(Dataset entries)
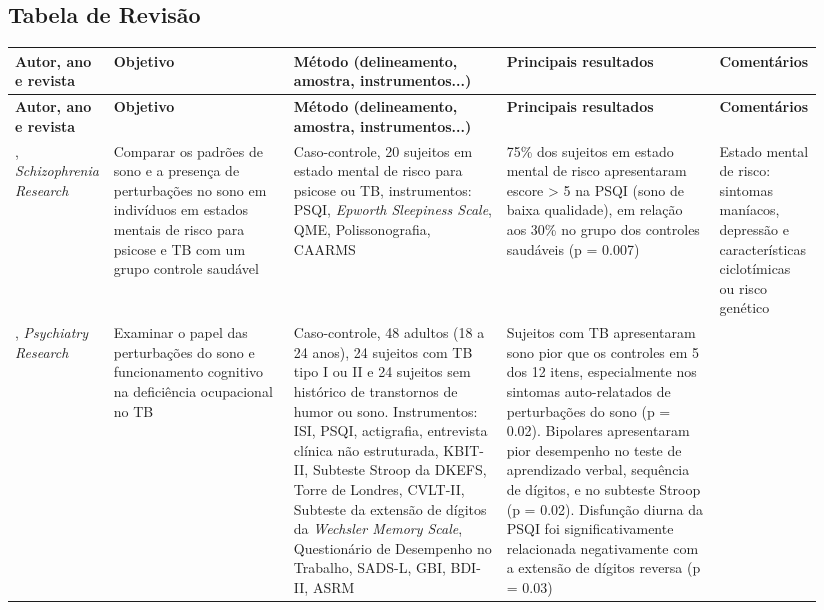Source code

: \documentclass[chapter=TITLE,oneside,12pt,a4paper,english,brazil]{abntex2} %
\begin{document}
\begin{anexosenv}

    \begin{landscape}
    \chapter{Tabela de Revisão}
            \noindent
            \begin{longtabu} to 
\toprule
\textbf{Autor, ano e revista} & \textbf{Objetivo} & \textbf{Método (delineamento, amostra, instrumentos...)} & \textbf{Principais resultados} & \textbf{Comentários} \\ \midrule
\endfirsthead
%
\toprule
\textbf{Autor, ano e revista} & \textbf{Objetivo} & \textbf{Método (delineamento, amostra, instrumentos...)} & \textbf{Principais resultados} & \textbf{Comentários} \\ \midrule
\endhead
%
    \textcite{zanini_abnormalities_2015}, \textit{Schizophrenia Research} &
    Comparar os padrões de sono e a presença de perturbações no sono em indivíduos em estados mentais de risco para psicose e TB com um grupo controle saudável &
    Caso-controle, 20 sujeitos em estado mental de risco para psicose ou TB, instrumentos: PSQI, \textit{Epworth Sleepiness Scale}, QME, Polissonografia, CAARMS &
    75\% dos sujeitos em estado mental de risco apresentaram escore > 5 na PSQI (sono de baixa qualidade), em relação aos 30\% no grupo dos controles saudáveis (p = 0.007) &
Estado mental de risco: sintomas maníacos, depressão e características ciclotímicas ou risco genético \\ \midrule
    \textcite{boland_associations_2015}, \textit{Psychiatry Research} &
    Examinar o papel das perturbações do sono e funcionamento cognitivo na deficiência ocupacional no TB &
    Caso-controle, 48 adultos (18 a 24 anos), 24 sujeitos com TB tipo I ou II e 24 sujeitos sem histórico de transtornos de humor ou sono. Instrumentos: ISI, PSQI, actigrafia, entrevista clínica não estruturada, KBIT-II, Subteste Stroop da DKEFS, Torre de Londres, CVLT-II, Subteste da extensão de dígitos da \textit{Wechsler Memory Scale}, Questionário de Desempenho no Trabalho, SADS-L, GBI, BDI-II, ASRM &
    Sujeitos com TB apresentaram sono pior que os controles em 5 dos 12 itens, especialmente nos sintomas auto-relatados de perturbações do sono (p = 0.02). Bipolares apresentaram pior desempenho no teste de aprendizado verbal, sequência de dígitos, e no subteste Stroop (p = 0.02). Disfunção diurna da PSQI foi significativamente relacionada negativamente com a extensão de dígitos reversa (p = 0.03) &

\end{longtabu}
\end{landscape}
\end{anexosenv}
\end{document}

What you are asked to do – Once you find the line containing "Caso-controle, 48 adultos", copy it and every line after it through the end of the records, exactly as they stand.

Written answer –
    Caso-controle, 48 adultos (18 a 24 anos), 24 sujeitos com TB tipo I ou II e 24 sujeitos sem histórico de transtornos de humor ou sono. Instrumentos: ISI, PSQI, actigrafia, entrevista clínica não estruturada, KBIT-II, Subteste Stroop da DKEFS, Torre de Londres, CVLT-II, Subteste da extensão de dígitos da \textit{Wechsler Memory Scale}, Questionário de Desempenho no Trabalho, SADS-L, GBI, BDI-II, ASRM &
    Sujeitos com TB apresentaram sono pior que os controles em 5 dos 12 itens, especialmente nos sintomas auto-relatados de perturbações do sono (p = 0.02). Bipolares apresentaram pior desempenho no teste de aprendizado verbal, sequência de dígitos, e no subteste Stroop (p = 0.02). Disfunção diurna da PSQI foi significativamente relacionada negativamente com a extensão de dígitos reversa (p = 0.03) &

\end{longtabu}
\end{landscape}
\end{anexosenv}
\end{document}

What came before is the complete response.